- _Task prompt_
This exercise calls for the records to be returned exactly, with images removed.

Plain-text document sources
· · ·

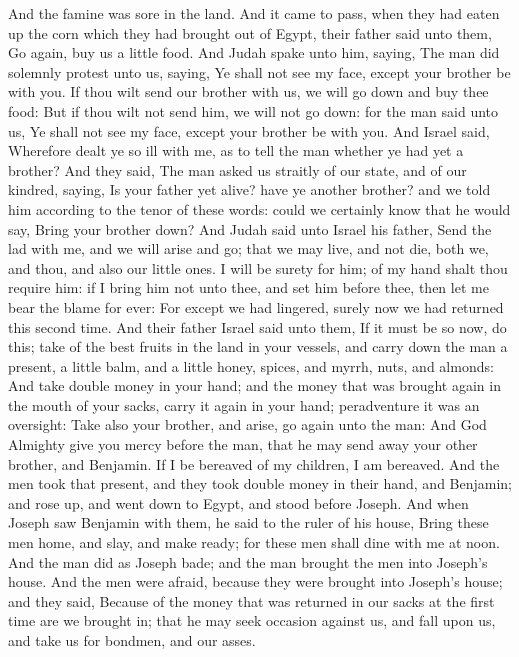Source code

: \begin{biblechapter} %
 And the famine was sore in the land.
\verse And it came to pass, when they had eaten up the corn which they had brought out of Egypt, their father said unto them, Go again, buy us a little food.
\verse And Judah spake unto him, saying, The man did solemnly protest unto us, saying, Ye shall not see my face, except your brother be with you.
\verse If thou wilt send our brother with us, we will go down and buy thee food:
\verse But if thou wilt not send him, we will not go down: for the man said unto us, Ye shall not see my face, except your brother be with you.
\verse And Israel said, Wherefore dealt ye so ill with me, as to tell the man whether ye had yet a brother?
\verse And they said, The man asked us straitly of our state, and of our kindred, saying, Is your father yet alive? have ye another brother? and we told him according to the tenor of these words: could we certainly know that he would say, Bring your brother down?
\verse And Judah said unto Israel his father, Send the lad with me, and we will arise and go; that we may live, and not die, both we, and thou, and also our little ones.
\verse I will be surety for him; of my hand shalt thou require him: if I bring him not unto thee, and set him before thee, then let me bear the blame for ever:
\verse For except we had lingered, surely now we had returned this second time.
\verse And their father Israel said unto them, If it must be so now, do this; take of the best fruits in the land in your vessels, and carry down the man a present, a little balm, and a little honey, spices, and myrrh, nuts, and almonds:
\verse And take double money in your hand; and the money that was brought again in the mouth of your sacks, carry it again in your hand; peradventure it was an oversight:
\verse Take also your brother, and arise, go again unto the man:
\verse And God Almighty give you mercy before the man, that he may send away your other brother, and Benjamin. If I be bereaved of my children, I am bereaved.
\verse And the men took that present, and they took double money in their hand, and Benjamin; and rose up, and went down to Egypt, and stood before Joseph.
\verse And when Joseph saw Benjamin with them, he said to the ruler of his house, Bring these men home, and slay, and make ready; for these men shall dine with me at noon.
\verse And the man did as Joseph bade; and the man brought the men into Joseph's house.
\verse And the men were afraid, because they were brought into Joseph's house; and they said, Because of the money that was returned in our sacks at the first time are we brought in; that he may seek occasion against us, and fall upon us, and take us for bondmen, and our asses.

\end{biblechapter}
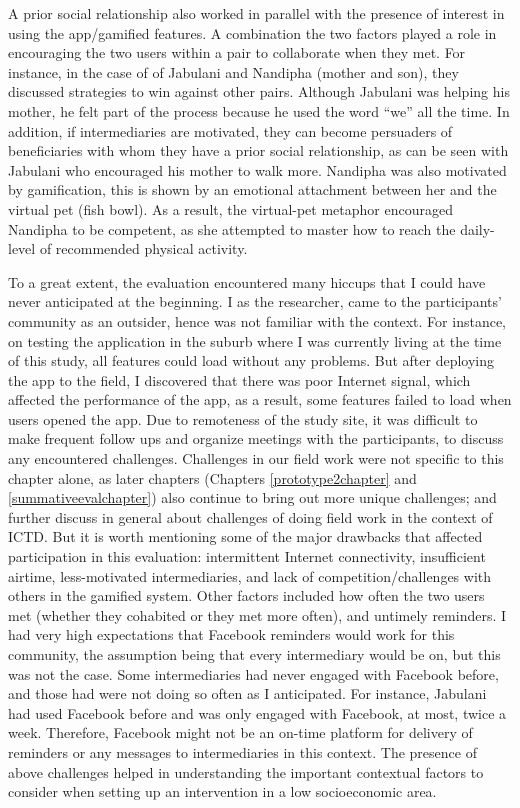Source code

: A prior social relationship also worked in parallel with the presence of interest in using the app/gamified features. A combination the two factors played a role in  encouraging the two users within a pair to collaborate when they met. For instance, in the case of of Jabulani and Nandipha (mother and son), they discussed strategies to win against other pairs. Although Jabulani was helping his mother, he felt part of the process because he used the word ``we'' all the time. In addition, if intermediaries are motivated, they can become persuaders of beneficiaries with whom they have a prior social relationship, as can be seen with Jabulani who encouraged his mother to walk more. Nandipha was also motivated by gamification, this is shown by an emotional attachment between her and the virtual pet (fish bowl). As a result, the virtual-pet metaphor encouraged Nandipha to be competent, as she attempted to master how to reach the daily-level of recommended physical activity.

To a great extent, the evaluation encountered many hiccups that I could have never anticipated at the beginning. I as the researcher, came to the participants' community as an outsider, hence was not familiar with the context. For instance, on testing the application in the suburb where I was currently living at the time of this study, all features could load without any problems. But after deploying the app to the field, I discovered that there was poor Internet signal, which affected the performance of the app, as a result, some features failed to load when users opened the app. Due to remoteness of the study site, it was difficult to make frequent follow ups and organize meetings with the participants, to discuss any encountered challenges. Challenges in our field work were not specific to this chapter alone, as later chapters (Chapters \ref{prototype2chapter} and \ref{summativeevalchapter}) also continue to bring out more unique challenges; and further discuss in general about challenges of doing field work in the context of ICTD. But it is worth mentioning some of the major drawbacks that affected participation in this evaluation: intermittent Internet connectivity, insufficient airtime, less-motivated intermediaries, and lack of competition/challenges with others in the gamified system. Other factors included how often the two users met (whether they cohabited or they met more often), and untimely reminders. I had very high expectations that Facebook reminders would work for this community, the assumption being that every intermediary would be on, but this was not the case. Some intermediaries had never engaged with Facebook before, and those had were not doing so often as I anticipated. For instance, Jabulani had used Facebook before and was only engaged with Facebook, at most, twice a week. Therefore, Facebook might not be an on-time platform for delivery of reminders or any messages to intermediaries in this context. The presence of above challenges helped in understanding the important contextual factors to consider when setting up an intervention in a low socioeconomic area. 

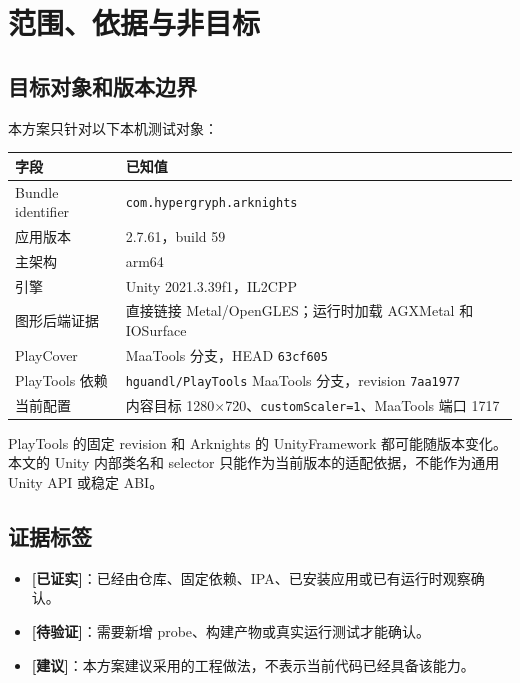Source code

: \documentclass[UTF8,a4paper,11pt]{ctexart}
\newcommand{\verified}{\textbf{\color{verified}[已证实]}}
\newcommand{\pending}{\textbf{\color{pending}[待验证]}}
\newcommand{\recommend}{\textbf{\color{recommend}[建议]}}
\begin{document}
\section{范围、依据与非目标}

\subsection{目标对象和版本边界}

本方案只针对以下本机测试对象：

\begin{center}
\small
\begin{tabularx}{\textwidth}{>{\raggedright\arraybackslash}p{} X}
\toprule
字段 & 已知值 \\
\midrule
Bundle identifier & \texttt{com.hypergryph.arknights} \\
应用版本 & 2.7.61，build 59 \\
主架构 & arm64 \\
引擎 & Unity 2021.3.39f1，IL2CPP \\
图形后端证据 & 直接链接 Metal/OpenGLES；运行时加载 AGXMetal 和 IOSurface \\
PlayCover & MaaTools 分支，HEAD \texttt{63cf605} \\
PlayTools 依赖 & \texttt{hguandl/PlayTools} MaaTools 分支，revision \texttt{7aa1977} \\
当前配置 & 内容目标 1280\(\times\)720、\texttt{customScaler=1}、MaaTools 端口 1717 \\
\bottomrule
\end{tabularx}
\end{center}

PlayTools 的固定 revision 和 Arknights 的 UnityFramework 都可能随版本变化。本文的 Unity 内部类名和 selector 只能作为当前版本的适配依据，不能作为通用 Unity API 或稳定 ABI。

\subsection{证据标签}

\begin{itemize}
  \item \verified{}：已经由仓库、固定依赖、IPA、已安装应用或已有运行时观察确认。
  \item \pending{}：需要新增 probe、构建产物或真实运行测试才能确认。
  \item \recommend{}：本方案建议采用的工程做法，不表示当前代码已经具备该能力。
\end{itemize}
\end{document}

· · ·

- _Solution for this task_
Source code

: \begin{biblechapter} %
 And the famine was sore in the land.
\verse And it came to pass, when they had eaten up the corn which they had brought out of Egypt, their father said unto them, Go again, buy us a little food.
\verse And Judah spake unto him, saying, The man did solemnly protest unto us, saying, Ye shall not see my face, except your brother be with you.
\verse If thou wilt send our brother with us, we will go down and buy thee food:
\verse But if thou wilt not send him, we will not go down: for the man said unto us, Ye shall not see my face, except your brother be with you.
\verse And Israel said, Wherefore dealt ye so ill with me, as to tell the man whether ye had yet a brother?
\verse And they said, The man asked us straitly of our state, and of our kindred, saying, Is your father yet alive? have ye another brother? and we told him according to the tenor of these words: could we certainly know that he would say, Bring your brother down?
\verse And Judah said unto Israel his father, Send the lad with me, and we will arise and go; that we may live, and not die, both we, and thou, and also our little ones.
\verse I will be surety for him; of my hand shalt thou require him: if I bring him not unto thee, and set him before thee, then let me bear the blame for ever:
\verse For except we had lingered, surely now we had returned this second time.
\verse And their father Israel said unto them, If it must be so now, do this; take of the best fruits in the land in your vessels, and carry down the man a present, a little balm, and a little honey, spices, and myrrh, nuts, and almonds:
\verse And take double money in your hand; and the money that was brought again in the mouth of your sacks, carry it again in your hand; peradventure it was an oversight:
\verse Take also your brother, and arise, go again unto the man:
\verse And God Almighty give you mercy before the man, that he may send away your other brother, and Benjamin. If I be bereaved of my children, I am bereaved.
\verse And the men took that present, and they took double money in their hand, and Benjamin; and rose up, and went down to Egypt, and stood before Joseph.
\verse And when Joseph saw Benjamin with them, he said to the ruler of his house, Bring these men home, and slay, and make ready; for these men shall dine with me at noon.
\verse And the man did as Joseph bade; and the man brought the men into Joseph's house.
\verse And the men were afraid, because they were brought into Joseph's house; and they said, Because of the money that was returned in our sacks at the first time are we brought in; that he may seek occasion against us, and fall upon us, and take us for bondmen, and our asses.

\end{biblechapter}
Source code

: A prior social relationship also worked in parallel with the presence of interest in using the app/gamified features. A combination the two factors played a role in  encouraging the two users within a pair to collaborate when they met. For instance, in the case of of Jabulani and Nandipha (mother and son), they discussed strategies to win against other pairs. Although Jabulani was helping his mother, he felt part of the process because he used the word ``we'' all the time. In addition, if intermediaries are motivated, they can become persuaders of beneficiaries with whom they have a prior social relationship, as can be seen with Jabulani who encouraged his mother to walk more. Nandipha was also motivated by gamification, this is shown by an emotional attachment between her and the virtual pet (fish bowl). As a result, the virtual-pet metaphor encouraged Nandipha to be competent, as she attempted to master how to reach the daily-level of recommended physical activity.

To a great extent, the evaluation encountered many hiccups that I could have never anticipated at the beginning. I as the researcher, came to the participants' community as an outsider, hence was not familiar with the context. For instance, on testing the application in the suburb where I was currently living at the time of this study, all features could load without any problems. But after deploying the app to the field, I discovered that there was poor Internet signal, which affected the performance of the app, as a result, some features failed to load when users opened the app. Due to remoteness of the study site, it was difficult to make frequent follow ups and organize meetings with the participants, to discuss any encountered challenges. Challenges in our field work were not specific to this chapter alone, as later chapters (Chapters \ref{prototype2chapter} and \ref{summativeevalchapter}) also continue to bring out more unique challenges; and further discuss in general about challenges of doing field work in the context of ICTD. But it is worth mentioning some of the major drawbacks that affected participation in this evaluation: intermittent Internet connectivity, insufficient airtime, less-motivated intermediaries, and lack of competition/challenges with others in the gamified system. Other factors included how often the two users met (whether they cohabited or they met more often), and untimely reminders. I had very high expectations that Facebook reminders would work for this community, the assumption being that every intermediary would be on, but this was not the case. Some intermediaries had never engaged with Facebook before, and those had were not doing so often as I anticipated. For instance, Jabulani had used Facebook before and was only engaged with Facebook, at most, twice a week. Therefore, Facebook might not be an on-time platform for delivery of reminders or any messages to intermediaries in this context. The presence of above challenges helped in understanding the important contextual factors to consider when setting up an intervention in a low socioeconomic area. 

Source code

: \documentclass[UTF8,a4paper,11pt]{ctexart}
\newcommand{\verified}{\textbf{\color{verified}[已证实]}}
\newcommand{\pending}{\textbf{\color{pending}[待验证]}}
\newcommand{\recommend}{\textbf{\color{recommend}[建议]}}
\begin{document}
\section{范围、依据与非目标}

\subsection{目标对象和版本边界}

本方案只针对以下本机测试对象：

\begin{center}
\small
\begin{tabularx}{\textwidth}{>{\raggedright\arraybackslash}p{} X}
\toprule
字段 & 已知值 \\
\midrule
Bundle identifier & \texttt{com.hypergryph.arknights} \\
应用版本 & 2.7.61，build 59 \\
主架构 & arm64 \\
引擎 & Unity 2021.3.39f1，IL2CPP \\
图形后端证据 & 直接链接 Metal/OpenGLES；运行时加载 AGXMetal 和 IOSurface \\
PlayCover & MaaTools 分支，HEAD \texttt{63cf605} \\
PlayTools 依赖 & \texttt{hguandl/PlayTools} MaaTools 分支，revision \texttt{7aa1977} \\
当前配置 & 内容目标 1280\(\times\)720、\texttt{customScaler=1}、MaaTools 端口 1717 \\
\bottomrule
\end{tabularx}
\end{center}

PlayTools 的固定 revision 和 Arknights 的 UnityFramework 都可能随版本变化。本文的 Unity 内部类名和 selector 只能作为当前版本的适配依据，不能作为通用 Unity API 或稳定 ABI。

\subsection{证据标签}

\begin{itemize}
  \item \verified{}：已经由仓库、固定依赖、IPA、已安装应用或已有运行时观察确认。
  \item \pending{}：需要新增 probe、构建产物或真实运行测试才能确认。
  \item \recommend{}：本方案建议采用的工程做法，不表示当前代码已经具备该能力。
\end{itemize}
\end{document}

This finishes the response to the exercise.